[PROBLEM TO WORK ON]
Could you set down exactly the lines that start at the one containing "- JWT for authentication" and end at the final line of the material below?

[INPUT DATA]
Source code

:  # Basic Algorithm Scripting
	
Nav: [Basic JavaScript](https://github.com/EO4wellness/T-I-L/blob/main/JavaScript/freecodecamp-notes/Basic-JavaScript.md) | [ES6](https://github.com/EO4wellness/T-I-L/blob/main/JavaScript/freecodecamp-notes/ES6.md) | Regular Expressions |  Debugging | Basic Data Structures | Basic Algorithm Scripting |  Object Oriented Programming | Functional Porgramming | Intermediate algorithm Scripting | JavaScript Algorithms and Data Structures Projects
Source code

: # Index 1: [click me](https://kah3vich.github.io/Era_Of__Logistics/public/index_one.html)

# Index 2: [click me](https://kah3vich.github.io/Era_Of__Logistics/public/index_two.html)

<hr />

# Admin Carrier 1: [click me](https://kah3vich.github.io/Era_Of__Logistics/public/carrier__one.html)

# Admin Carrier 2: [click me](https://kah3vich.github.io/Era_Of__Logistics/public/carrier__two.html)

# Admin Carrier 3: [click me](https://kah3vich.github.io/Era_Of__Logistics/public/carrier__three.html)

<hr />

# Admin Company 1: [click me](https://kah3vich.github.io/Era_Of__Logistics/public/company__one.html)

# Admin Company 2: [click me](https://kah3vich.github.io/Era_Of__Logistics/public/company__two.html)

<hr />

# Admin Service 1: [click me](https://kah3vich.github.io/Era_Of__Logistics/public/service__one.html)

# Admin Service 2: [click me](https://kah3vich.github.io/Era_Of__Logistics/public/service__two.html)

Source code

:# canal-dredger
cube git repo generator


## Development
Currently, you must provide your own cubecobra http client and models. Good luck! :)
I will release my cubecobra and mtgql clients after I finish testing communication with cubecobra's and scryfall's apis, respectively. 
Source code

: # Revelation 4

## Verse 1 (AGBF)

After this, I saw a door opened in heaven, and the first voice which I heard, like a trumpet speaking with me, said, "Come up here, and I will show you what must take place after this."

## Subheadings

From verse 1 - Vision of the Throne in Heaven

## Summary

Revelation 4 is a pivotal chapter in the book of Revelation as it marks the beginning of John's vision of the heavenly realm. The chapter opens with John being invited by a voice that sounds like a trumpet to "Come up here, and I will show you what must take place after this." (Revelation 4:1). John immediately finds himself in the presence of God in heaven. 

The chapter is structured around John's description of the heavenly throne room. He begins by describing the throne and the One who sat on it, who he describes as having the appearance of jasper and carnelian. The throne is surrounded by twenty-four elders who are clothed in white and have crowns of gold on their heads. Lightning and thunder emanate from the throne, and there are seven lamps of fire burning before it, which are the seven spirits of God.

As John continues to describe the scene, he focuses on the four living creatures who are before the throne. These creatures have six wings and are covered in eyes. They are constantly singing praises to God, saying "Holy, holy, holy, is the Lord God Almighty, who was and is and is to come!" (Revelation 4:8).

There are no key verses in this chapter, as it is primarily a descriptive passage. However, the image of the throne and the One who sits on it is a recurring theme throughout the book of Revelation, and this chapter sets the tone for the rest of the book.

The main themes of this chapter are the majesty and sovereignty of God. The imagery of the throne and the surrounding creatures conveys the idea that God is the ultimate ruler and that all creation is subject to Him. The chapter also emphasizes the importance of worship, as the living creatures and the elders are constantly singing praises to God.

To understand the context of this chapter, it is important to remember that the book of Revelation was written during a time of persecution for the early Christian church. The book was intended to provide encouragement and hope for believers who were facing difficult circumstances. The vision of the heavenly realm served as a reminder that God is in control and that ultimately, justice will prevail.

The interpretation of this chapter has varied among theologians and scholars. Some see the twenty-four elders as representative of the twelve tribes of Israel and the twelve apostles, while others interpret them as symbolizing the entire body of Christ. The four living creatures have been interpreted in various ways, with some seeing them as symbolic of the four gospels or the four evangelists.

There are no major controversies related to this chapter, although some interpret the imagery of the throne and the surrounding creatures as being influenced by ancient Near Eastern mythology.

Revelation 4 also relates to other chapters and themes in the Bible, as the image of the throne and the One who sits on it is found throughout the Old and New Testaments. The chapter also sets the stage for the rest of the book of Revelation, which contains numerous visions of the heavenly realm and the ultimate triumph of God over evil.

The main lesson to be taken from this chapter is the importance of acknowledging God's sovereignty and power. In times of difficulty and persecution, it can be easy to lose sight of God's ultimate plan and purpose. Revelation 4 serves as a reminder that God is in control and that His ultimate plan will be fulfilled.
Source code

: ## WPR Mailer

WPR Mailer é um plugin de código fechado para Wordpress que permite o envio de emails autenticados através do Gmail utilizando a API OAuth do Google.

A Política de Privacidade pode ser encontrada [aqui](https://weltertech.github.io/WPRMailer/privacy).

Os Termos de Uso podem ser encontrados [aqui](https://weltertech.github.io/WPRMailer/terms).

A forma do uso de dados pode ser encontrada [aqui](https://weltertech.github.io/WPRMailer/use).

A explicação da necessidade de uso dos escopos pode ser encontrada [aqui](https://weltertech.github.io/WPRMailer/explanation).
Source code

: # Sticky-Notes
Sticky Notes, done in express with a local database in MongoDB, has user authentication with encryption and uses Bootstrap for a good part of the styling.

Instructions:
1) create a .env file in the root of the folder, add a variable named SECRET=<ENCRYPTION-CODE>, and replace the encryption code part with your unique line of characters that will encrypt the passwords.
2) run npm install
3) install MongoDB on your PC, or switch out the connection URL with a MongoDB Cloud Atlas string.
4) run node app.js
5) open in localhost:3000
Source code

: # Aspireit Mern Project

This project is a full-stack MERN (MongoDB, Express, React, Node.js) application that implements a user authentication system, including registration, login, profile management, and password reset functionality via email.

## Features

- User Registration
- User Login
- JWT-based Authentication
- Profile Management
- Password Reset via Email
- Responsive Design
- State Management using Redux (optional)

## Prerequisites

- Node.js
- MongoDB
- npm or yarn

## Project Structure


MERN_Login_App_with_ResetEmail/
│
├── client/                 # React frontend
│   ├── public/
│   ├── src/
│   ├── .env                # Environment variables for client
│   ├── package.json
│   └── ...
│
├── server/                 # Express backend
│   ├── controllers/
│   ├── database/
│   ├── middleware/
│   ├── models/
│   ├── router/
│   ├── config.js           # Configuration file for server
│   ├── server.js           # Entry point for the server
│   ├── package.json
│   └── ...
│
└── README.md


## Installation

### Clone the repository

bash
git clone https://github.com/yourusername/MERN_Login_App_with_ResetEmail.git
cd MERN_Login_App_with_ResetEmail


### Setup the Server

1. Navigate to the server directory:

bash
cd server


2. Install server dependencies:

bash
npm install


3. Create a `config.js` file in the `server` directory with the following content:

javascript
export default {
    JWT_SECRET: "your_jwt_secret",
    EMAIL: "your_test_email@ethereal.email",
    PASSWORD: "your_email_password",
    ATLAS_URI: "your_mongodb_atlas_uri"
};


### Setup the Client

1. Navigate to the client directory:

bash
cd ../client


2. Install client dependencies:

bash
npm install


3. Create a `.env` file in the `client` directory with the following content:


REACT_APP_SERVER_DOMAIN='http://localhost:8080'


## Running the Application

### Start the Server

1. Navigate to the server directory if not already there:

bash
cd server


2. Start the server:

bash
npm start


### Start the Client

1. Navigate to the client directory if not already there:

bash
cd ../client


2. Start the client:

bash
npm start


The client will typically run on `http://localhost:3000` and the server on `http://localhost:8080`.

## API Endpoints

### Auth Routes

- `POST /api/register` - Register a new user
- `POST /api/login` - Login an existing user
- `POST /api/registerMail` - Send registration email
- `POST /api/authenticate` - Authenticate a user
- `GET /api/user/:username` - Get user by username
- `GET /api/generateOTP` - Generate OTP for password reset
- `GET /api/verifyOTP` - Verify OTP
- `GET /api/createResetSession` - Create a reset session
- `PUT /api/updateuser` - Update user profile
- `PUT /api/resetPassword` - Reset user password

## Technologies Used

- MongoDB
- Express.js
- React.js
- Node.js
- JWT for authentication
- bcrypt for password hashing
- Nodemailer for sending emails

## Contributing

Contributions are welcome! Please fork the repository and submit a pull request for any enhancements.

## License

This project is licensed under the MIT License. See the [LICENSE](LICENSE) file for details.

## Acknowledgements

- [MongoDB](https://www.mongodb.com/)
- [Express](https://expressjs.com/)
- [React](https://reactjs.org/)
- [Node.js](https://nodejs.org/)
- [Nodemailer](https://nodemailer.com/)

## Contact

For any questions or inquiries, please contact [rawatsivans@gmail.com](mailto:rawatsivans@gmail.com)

[EXERCISE SOLUTION]
- JWT for authentication
- bcrypt for password hashing
- Nodemailer for sending emails

## Contributing

Contributions are welcome! Please fork the repository and submit a pull request for any enhancements.

## License

This project is licensed under the MIT License. See the [LICENSE](LICENSE) file for details.

## Acknowledgements

- [MongoDB](https://www.mongodb.com/)
- [Express](https://expressjs.com/)
- [React](https://reactjs.org/)
- [Node.js](https://nodejs.org/)
- [Nodemailer](https://nodemailer.com/)

## Contact

For any questions or inquiries, please contact [rawatsivans@gmail.com](mailto:rawatsivans@gmail.com)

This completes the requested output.